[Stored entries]
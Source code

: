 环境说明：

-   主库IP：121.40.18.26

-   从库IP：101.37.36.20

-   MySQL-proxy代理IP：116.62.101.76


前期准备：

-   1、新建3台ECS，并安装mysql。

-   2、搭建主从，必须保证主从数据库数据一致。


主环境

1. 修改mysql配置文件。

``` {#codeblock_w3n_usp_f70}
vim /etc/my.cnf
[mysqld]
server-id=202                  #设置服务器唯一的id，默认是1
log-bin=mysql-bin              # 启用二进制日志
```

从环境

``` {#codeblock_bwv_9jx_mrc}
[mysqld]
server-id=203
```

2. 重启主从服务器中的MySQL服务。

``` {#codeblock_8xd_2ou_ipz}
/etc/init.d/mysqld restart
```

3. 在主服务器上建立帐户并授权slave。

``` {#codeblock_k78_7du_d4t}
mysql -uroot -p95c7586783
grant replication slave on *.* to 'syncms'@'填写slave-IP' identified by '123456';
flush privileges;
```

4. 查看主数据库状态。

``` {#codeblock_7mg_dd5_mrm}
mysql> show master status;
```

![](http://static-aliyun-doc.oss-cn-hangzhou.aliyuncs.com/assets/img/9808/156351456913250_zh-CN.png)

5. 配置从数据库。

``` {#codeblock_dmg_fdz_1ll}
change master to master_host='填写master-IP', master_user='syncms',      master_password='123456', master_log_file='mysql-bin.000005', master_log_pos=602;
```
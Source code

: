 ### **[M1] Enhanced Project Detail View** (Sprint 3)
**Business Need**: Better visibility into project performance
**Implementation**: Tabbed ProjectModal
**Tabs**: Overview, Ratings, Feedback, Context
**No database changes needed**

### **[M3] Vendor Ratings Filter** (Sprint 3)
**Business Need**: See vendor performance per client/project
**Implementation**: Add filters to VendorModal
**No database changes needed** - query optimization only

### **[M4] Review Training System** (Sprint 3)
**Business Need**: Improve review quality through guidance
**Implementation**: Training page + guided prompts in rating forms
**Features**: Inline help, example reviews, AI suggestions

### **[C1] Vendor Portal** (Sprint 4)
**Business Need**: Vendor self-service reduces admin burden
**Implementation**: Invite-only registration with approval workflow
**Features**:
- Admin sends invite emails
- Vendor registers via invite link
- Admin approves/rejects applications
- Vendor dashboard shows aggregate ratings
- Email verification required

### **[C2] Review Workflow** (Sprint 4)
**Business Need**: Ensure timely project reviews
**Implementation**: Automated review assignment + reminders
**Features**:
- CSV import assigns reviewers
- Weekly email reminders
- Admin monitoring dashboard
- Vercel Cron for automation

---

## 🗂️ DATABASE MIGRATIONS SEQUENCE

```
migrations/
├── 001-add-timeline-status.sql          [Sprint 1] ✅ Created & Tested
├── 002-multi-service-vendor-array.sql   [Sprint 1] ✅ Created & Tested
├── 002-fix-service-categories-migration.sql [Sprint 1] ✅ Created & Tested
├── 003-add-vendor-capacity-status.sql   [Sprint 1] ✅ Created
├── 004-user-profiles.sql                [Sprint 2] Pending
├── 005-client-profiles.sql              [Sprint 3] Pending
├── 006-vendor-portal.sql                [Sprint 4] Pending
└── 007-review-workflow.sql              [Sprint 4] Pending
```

## To do
An identical copy of the preceding records should be returned.

## Solution to the problem
Source code

: 环境说明：

-   主库IP：121.40.18.26

-   从库IP：101.37.36.20

-   MySQL-proxy代理IP：116.62.101.76


前期准备：

-   1、新建3台ECS，并安装mysql。

-   2、搭建主从，必须保证主从数据库数据一致。


主环境

1. 修改mysql配置文件。

``` {#codeblock_w3n_usp_f70}
vim /etc/my.cnf
[mysqld]
server-id=202                  #设置服务器唯一的id，默认是1
log-bin=mysql-bin              # 启用二进制日志
```

从环境

``` {#codeblock_bwv_9jx_mrc}
[mysqld]
server-id=203
```

2. 重启主从服务器中的MySQL服务。

``` {#codeblock_8xd_2ou_ipz}
/etc/init.d/mysqld restart
```

3. 在主服务器上建立帐户并授权slave。

``` {#codeblock_k78_7du_d4t}
mysql -uroot -p95c7586783
grant replication slave on *.* to 'syncms'@'填写slave-IP' identified by '123456';
flush privileges;
```

4. 查看主数据库状态。

``` {#codeblock_7mg_dd5_mrm}
mysql> show master status;
```

![](http://static-aliyun-doc.oss-cn-hangzhou.aliyuncs.com/assets/img/9808/156351456913250_zh-CN.png)

5. 配置从数据库。

``` {#codeblock_dmg_fdz_1ll}
change master to master_host='填写master-IP', master_user='syncms',      master_password='123456', master_log_file='mysql-bin.000005', master_log_pos=602;
```
Source code

: ### **[M1] Enhanced Project Detail View** (Sprint 3)
**Business Need**: Better visibility into project performance
**Implementation**: Tabbed ProjectModal
**Tabs**: Overview, Ratings, Feedback, Context
**No database changes needed**

### **[M3] Vendor Ratings Filter** (Sprint 3)
**Business Need**: See vendor performance per client/project
**Implementation**: Add filters to VendorModal
**No database changes needed** - query optimization only

### **[M4] Review Training System** (Sprint 3)
**Business Need**: Improve review quality through guidance
**Implementation**: Training page + guided prompts in rating forms
**Features**: Inline help, example reviews, AI suggestions

### **[C1] Vendor Portal** (Sprint 4)
**Business Need**: Vendor self-service reduces admin burden
**Implementation**: Invite-only registration with approval workflow
**Features**:
- Admin sends invite emails
- Vendor registers via invite link
- Admin approves/rejects applications
- Vendor dashboard shows aggregate ratings
- Email verification required

### **[C2] Review Workflow** (Sprint 4)
**Business Need**: Ensure timely project reviews
**Implementation**: Automated review assignment + reminders
**Features**:
- CSV import assigns reviewers
- Weekly email reminders
- Admin monitoring dashboard
- Vercel Cron for automation

---

## 🗂️ DATABASE MIGRATIONS SEQUENCE

```
migrations/
├── 001-add-timeline-status.sql          [Sprint 1] ✅ Created & Tested
├── 002-multi-service-vendor-array.sql   [Sprint 1] ✅ Created & Tested
├── 002-fix-service-categories-migration.sql [Sprint 1] ✅ Created & Tested
├── 003-add-vendor-capacity-status.sql   [Sprint 1] ✅ Created
├── 004-user-profiles.sql                [Sprint 2] Pending
├── 005-client-profiles.sql              [Sprint 3] Pending
├── 006-vendor-portal.sql                [Sprint 4] Pending
└── 007-review-workflow.sql              [Sprint 4] Pending
```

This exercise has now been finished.